__Task to complete__.
Leave the pictures aside. Retype exactly the lines from the top of the data below through the one holding "Inverse via cofactors".
---- Given records
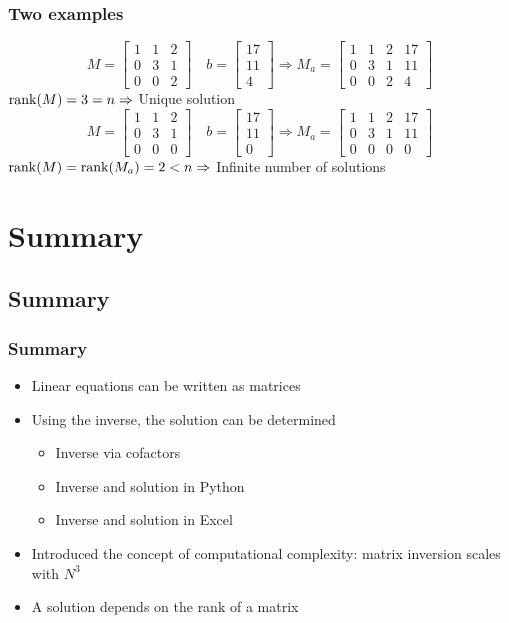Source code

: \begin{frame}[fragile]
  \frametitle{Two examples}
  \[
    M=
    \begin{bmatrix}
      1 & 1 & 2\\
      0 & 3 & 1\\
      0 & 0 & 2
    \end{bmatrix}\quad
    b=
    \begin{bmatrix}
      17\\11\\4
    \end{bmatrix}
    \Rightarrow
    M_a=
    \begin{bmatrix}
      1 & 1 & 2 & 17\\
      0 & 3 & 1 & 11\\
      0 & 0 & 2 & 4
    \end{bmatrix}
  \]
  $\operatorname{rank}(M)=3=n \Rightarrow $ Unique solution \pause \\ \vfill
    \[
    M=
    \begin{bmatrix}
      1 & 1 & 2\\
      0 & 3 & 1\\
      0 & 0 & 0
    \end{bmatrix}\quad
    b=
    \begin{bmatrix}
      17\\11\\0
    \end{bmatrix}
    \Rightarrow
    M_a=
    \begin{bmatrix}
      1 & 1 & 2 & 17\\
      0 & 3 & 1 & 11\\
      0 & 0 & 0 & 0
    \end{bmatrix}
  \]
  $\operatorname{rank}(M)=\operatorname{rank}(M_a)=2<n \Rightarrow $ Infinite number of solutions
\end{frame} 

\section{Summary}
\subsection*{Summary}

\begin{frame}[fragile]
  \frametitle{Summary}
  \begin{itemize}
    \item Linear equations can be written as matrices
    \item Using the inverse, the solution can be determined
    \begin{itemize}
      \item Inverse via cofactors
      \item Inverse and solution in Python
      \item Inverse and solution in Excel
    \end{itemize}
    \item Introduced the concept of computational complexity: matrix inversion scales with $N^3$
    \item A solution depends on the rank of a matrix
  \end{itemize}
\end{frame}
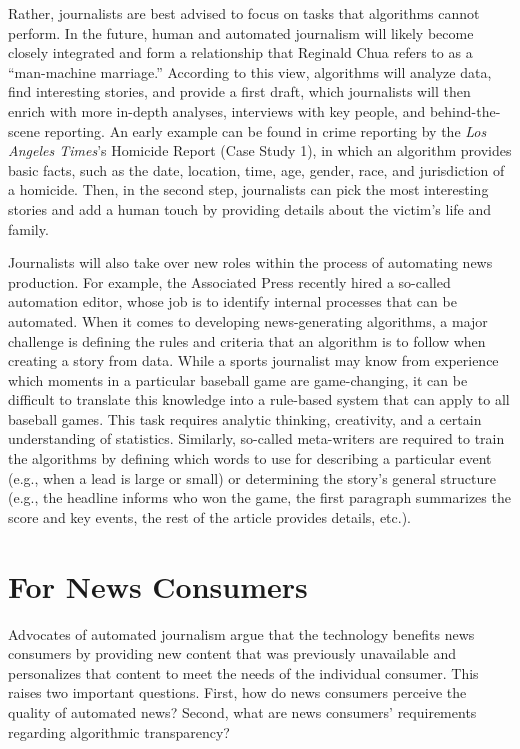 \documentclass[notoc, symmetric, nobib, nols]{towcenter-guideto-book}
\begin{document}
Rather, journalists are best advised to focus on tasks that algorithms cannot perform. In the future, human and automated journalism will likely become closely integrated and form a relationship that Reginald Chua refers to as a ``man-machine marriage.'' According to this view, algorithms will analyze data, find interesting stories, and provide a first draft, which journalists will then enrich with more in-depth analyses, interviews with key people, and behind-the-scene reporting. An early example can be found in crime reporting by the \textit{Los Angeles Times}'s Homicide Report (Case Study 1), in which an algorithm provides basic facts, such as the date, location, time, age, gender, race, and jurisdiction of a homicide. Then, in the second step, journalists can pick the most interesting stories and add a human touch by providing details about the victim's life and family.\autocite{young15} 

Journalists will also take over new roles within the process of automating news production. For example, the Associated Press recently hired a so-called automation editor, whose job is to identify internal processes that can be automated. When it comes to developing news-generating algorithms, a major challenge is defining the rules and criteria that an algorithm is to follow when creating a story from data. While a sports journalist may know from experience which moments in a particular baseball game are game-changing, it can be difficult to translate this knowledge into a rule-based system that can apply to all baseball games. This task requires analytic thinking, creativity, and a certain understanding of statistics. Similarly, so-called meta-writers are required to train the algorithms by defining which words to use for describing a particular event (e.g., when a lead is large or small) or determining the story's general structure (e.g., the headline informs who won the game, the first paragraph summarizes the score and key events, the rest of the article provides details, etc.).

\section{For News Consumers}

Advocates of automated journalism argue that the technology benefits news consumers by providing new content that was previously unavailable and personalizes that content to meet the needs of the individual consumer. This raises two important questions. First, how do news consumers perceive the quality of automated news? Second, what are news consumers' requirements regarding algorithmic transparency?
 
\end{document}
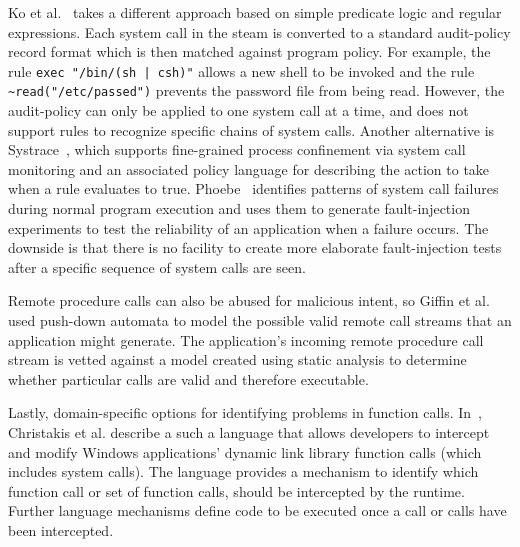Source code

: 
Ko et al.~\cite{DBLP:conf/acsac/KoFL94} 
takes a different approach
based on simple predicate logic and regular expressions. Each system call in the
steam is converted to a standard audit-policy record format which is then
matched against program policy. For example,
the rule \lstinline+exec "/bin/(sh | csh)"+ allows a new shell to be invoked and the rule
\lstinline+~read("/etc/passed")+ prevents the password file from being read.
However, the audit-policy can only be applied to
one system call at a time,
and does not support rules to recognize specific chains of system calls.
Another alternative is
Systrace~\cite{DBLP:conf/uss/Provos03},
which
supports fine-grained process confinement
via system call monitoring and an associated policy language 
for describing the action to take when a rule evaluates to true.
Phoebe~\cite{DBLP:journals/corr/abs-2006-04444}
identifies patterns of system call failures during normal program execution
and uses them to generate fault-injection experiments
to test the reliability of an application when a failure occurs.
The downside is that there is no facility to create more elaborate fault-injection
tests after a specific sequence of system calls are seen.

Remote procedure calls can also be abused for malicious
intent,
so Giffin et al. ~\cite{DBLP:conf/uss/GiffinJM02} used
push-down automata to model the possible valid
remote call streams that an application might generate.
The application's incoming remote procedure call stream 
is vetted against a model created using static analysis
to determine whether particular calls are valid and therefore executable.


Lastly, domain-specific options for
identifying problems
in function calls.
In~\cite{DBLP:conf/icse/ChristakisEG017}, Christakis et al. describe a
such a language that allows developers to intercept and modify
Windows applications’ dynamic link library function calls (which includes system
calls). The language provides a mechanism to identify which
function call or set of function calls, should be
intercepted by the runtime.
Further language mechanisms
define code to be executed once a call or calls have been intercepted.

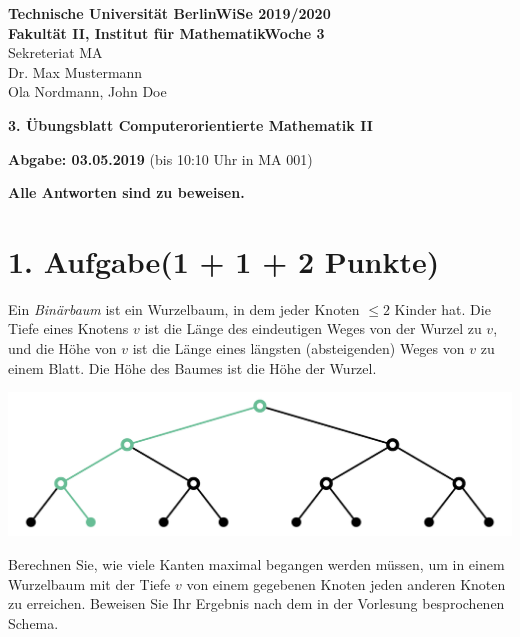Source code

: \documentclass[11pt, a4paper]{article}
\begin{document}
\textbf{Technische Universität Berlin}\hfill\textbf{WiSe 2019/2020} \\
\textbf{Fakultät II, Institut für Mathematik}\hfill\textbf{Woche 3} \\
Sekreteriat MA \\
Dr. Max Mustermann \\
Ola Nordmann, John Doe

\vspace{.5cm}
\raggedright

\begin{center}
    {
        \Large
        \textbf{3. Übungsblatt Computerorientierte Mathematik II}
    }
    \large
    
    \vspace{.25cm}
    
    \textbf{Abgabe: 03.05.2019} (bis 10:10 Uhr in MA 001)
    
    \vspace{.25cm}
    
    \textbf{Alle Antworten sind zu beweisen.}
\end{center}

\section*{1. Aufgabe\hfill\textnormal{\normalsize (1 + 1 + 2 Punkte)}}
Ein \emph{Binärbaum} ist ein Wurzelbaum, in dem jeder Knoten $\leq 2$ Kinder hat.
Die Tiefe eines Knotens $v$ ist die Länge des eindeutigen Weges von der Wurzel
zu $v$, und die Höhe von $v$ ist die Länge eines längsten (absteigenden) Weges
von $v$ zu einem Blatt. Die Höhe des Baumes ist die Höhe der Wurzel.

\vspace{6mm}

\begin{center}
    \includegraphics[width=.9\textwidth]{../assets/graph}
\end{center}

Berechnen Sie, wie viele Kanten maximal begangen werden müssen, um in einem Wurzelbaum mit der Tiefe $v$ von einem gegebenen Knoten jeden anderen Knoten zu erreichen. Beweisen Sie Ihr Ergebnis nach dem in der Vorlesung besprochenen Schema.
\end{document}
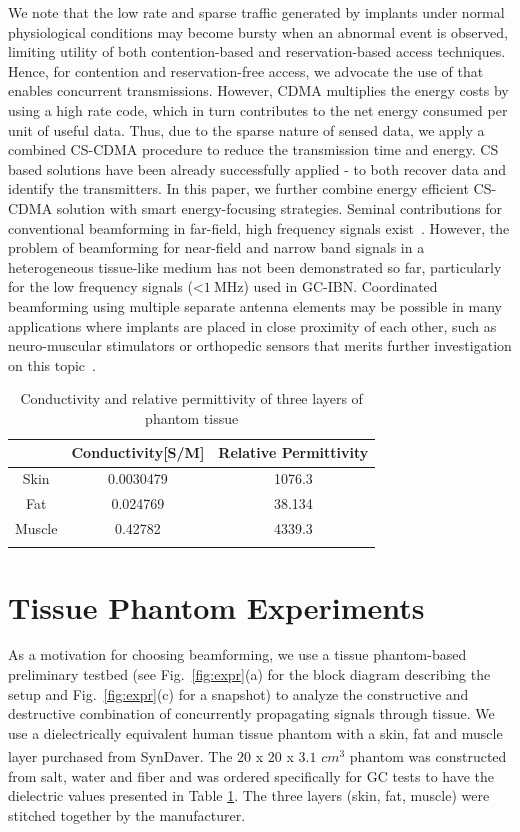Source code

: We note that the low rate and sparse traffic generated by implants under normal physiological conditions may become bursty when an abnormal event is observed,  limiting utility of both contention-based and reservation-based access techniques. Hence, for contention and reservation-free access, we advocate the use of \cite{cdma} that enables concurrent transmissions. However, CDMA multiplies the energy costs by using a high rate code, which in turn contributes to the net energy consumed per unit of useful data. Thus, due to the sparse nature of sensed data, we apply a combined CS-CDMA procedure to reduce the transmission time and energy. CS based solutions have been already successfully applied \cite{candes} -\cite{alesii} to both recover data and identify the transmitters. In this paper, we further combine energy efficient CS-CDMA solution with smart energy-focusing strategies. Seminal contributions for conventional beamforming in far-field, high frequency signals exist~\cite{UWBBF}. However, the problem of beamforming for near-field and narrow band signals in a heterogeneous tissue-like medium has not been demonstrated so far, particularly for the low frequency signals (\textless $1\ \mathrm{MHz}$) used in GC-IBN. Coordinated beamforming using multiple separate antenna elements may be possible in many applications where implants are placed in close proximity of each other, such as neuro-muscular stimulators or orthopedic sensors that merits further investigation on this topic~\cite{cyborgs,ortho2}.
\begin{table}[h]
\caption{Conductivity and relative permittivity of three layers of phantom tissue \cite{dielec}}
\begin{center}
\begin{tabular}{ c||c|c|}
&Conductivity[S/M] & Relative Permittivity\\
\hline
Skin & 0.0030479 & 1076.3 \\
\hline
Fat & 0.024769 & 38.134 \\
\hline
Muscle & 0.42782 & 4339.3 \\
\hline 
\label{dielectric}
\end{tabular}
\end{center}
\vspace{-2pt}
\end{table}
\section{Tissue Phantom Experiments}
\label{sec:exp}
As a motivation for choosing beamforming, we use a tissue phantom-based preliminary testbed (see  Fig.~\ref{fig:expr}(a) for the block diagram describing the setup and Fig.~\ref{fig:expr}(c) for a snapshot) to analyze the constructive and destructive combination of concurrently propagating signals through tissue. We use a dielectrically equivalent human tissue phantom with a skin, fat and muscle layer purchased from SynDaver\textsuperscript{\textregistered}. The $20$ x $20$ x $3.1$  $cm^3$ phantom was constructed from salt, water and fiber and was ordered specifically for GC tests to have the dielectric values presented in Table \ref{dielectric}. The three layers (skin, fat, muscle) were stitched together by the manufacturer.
--------
__Task answer__.
Source code

: \begin{frame}[fragile]
  \frametitle{Two examples}
  \[
    M=
    \begin{bmatrix}
      1 & 1 & 2\\
      0 & 3 & 1\\
      0 & 0 & 2
    \end{bmatrix}\quad
    b=
    \begin{bmatrix}
      17\\11\\4
    \end{bmatrix}
    \Rightarrow
    M_a=
    \begin{bmatrix}
      1 & 1 & 2 & 17\\
      0 & 3 & 1 & 11\\
      0 & 0 & 2 & 4
    \end{bmatrix}
  \]
  $\operatorname{rank}(M)=3=n \Rightarrow $ Unique solution \pause \\ \vfill
    \[
    M=
    \begin{bmatrix}
      1 & 1 & 2\\
      0 & 3 & 1\\
      0 & 0 & 0
    \end{bmatrix}\quad
    b=
    \begin{bmatrix}
      17\\11\\0
    \end{bmatrix}
    \Rightarrow
    M_a=
    \begin{bmatrix}
      1 & 1 & 2 & 17\\
      0 & 3 & 1 & 11\\
      0 & 0 & 0 & 0
    \end{bmatrix}
  \]
  $\operatorname{rank}(M)=\operatorname{rank}(M_a)=2<n \Rightarrow $ Infinite number of solutions
\end{frame} 

\section{Summary}
\subsection*{Summary}

\begin{frame}[fragile]
  \frametitle{Summary}
  \begin{itemize}
    \item Linear equations can be written as matrices
    \item Using the inverse, the solution can be determined
    \begin{itemize}
      \item Inverse via cofactors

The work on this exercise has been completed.